For the past few years, the pendulum for control over technology decisions moved into the business, and the stakeholders other than the CIO gained increasing flexibility to deploy technology. Now we’re seeing a bit of a pendulum swing back towards the CIO’s influence. It isn’t that we’re going back to the days in which all technology decision making happened in IT. What’s happening now is a move towards a more integrated approach.
Why is this happening?
As digital transformation projects become larger, their implications cut across business units and across functions. These projects are not small pilots. The transformation is an end-to-end experience that requires substantial change from integrating legacy systems through new digital systems.
As these end-to-end journeys become larger and more complicated, the business is less able to drive them. The CIOs’ existing responsibilities naturally drive them to play a larger role. Also, the project management and change management skills within an organization are often vested in IT or closely aligned with IT. So, IT is in the best position in terms of its skills to manage end-to-end journeys.
Digital transformation involves more than collapsing a business process into a set of data
As companies drive deeper and further into the journey of digital transformation, many aspects of the business model must change, as processes and data are interrelated throughout the organization. As digital transformation starts taking hold and these projects begin making substantive business impacts, the CIO or CTO needs to be responsible for integrating existing enterprise apps and digital technologies to make the digital promise effective.
An interesting phenomenon is happening as the business unit leaders start relying more and more on IT. As the business gives more influence back to the CIO, it results in an imperative for CIOs to become more flexible, more business oriented and sensitive to business needs. It’s also causing CIOs to recognize the need to modernize the IT environment so that the business can operate in a more integrated, end-to-end manner.
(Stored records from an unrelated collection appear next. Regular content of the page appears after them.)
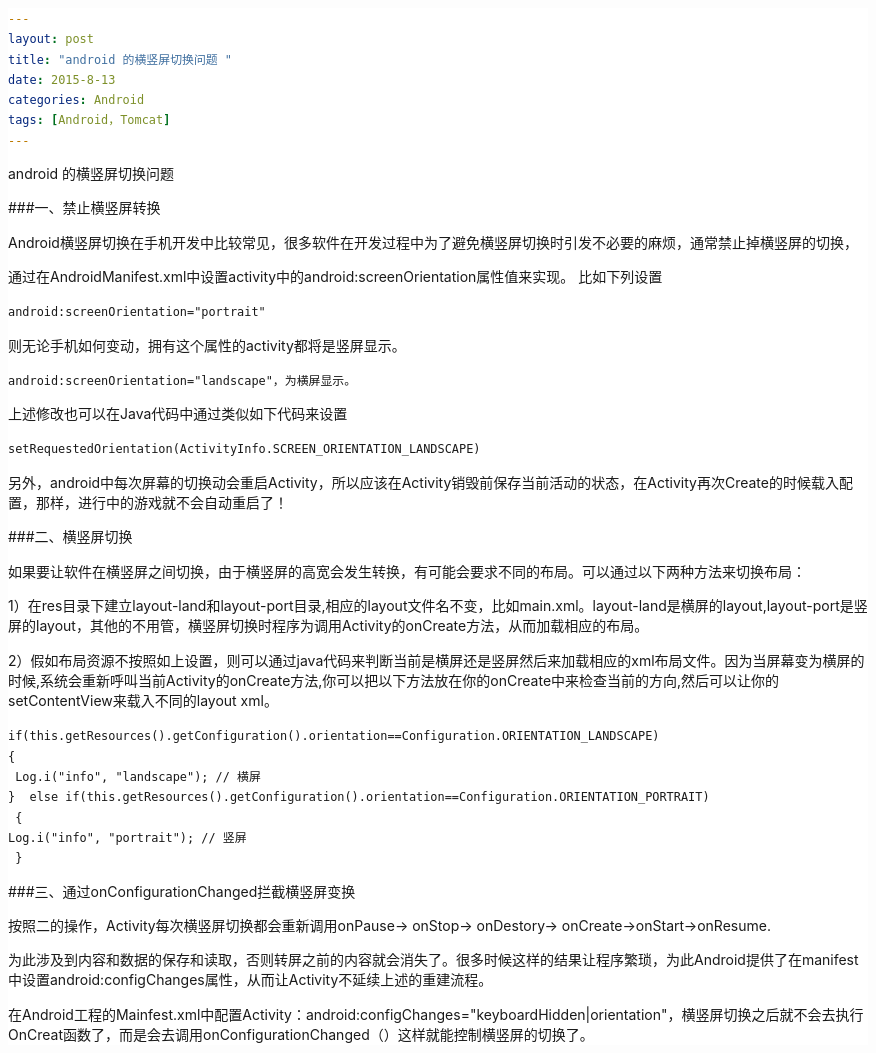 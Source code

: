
 ```yaml
---
layout: post
title: "android 的横竖屏切换问题 "
date: 2015-8-13
categories: Android
tags: [Android，Tomcat]
---
```

android 的横竖屏切换问题 



###一、禁止横竖屏转换

Android横竖屏切换在手机开发中比较常见，很多软件在开发过程中为了避免横竖屏切换时引发不必要的麻烦，通常禁止掉横竖屏的切换，

通过在AndroidManifest.xml中设置activity中的android:screenOrientation属性值来实现。
比如下列设置

    android:screenOrientation="portrait"

则无论手机如何变动，拥有这个属性的activity都将是竖屏显示。

    android:screenOrientation="landscape"，为横屏显示。

上述修改也可以在Java代码中通过类似如下代码来设置

    setRequestedOrientation(ActivityInfo.SCREEN_ORIENTATION_LANDSCAPE)

另外，android中每次屏幕的切换动会重启Activity，所以应该在Activity销毁前保存当前活动的状态，在Activity再次Create的时候载入配置，那样，进行中的游戏就不会自动重启了！

###二、横竖屏切换

如果要让软件在横竖屏之间切换，由于横竖屏的高宽会发生转换，有可能会要求不同的布局。可以通过以下两种方法来切换布局：

1）在res目录下建立layout-land和layout-port目录,相应的layout文件名不变，比如main.xml。layout-land是横屏的layout,layout-port是竖屏的layout，其他的不用管，横竖屏切换时程序为调用Activity的onCreate方法，从而加载相应的布局。

2）假如布局资源不按照如上设置，则可以通过java代码来判断当前是横屏还是竖屏然后来加载相应的xml布局文件。因为当屏幕变为横屏的时候,系统会重新呼叫当前Activity的onCreate方法,你可以把以下方法放在你的onCreate中来检查当前的方向,然后可以让你的setContentView来载入不同的layout xml。

    if(this.getResources().getConfiguration().orientation==Configuration.ORIENTATION_LANDSCAPE)
    {  
     Log.i("info", "landscape"); // 横屏 
    }  else if(this.getResources().getConfiguration().orientation==Configuration.ORIENTATION_PORTRAIT)
     {  
    Log.i("info", "portrait"); // 竖屏 
     }

###三、通过onConfigurationChanged拦截横竖屏变换

按照二的操作，Activity每次横竖屏切换都会重新调用onPause-> onStop-> onDestory-> onCreate->onStart->onResume.

为此涉及到内容和数据的保存和读取，否则转屏之前的内容就会消失了。很多时候这样的结果让程序繁琐，为此Android提供了在manifest中设置android:configChanges属性，从而让Activity不延续上述的重建流程。

在Android工程的Mainfest.xml中配置Activity：android:configChanges="keyboardHidden|orientation"，横竖屏切换之后就不会去执行OnCreat函数了，而是会去调用onConfigurationChanged（）这样就能控制横竖屏的切换了。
The bottom line is IT is increasingly in a better position to deal with large digital projects and end-to-end transformation journeys; so, CIOs and CTOs are gaining a little more influence in technology decisions. Note that I said, “a little more influence.” Currently, CIOs and the business are sharing decision making and influence. But at least for the time being, the pendulum seems to be moving slowly back to the CIO. However, I don’t believe it will swing back to the old command-and-control world of IT.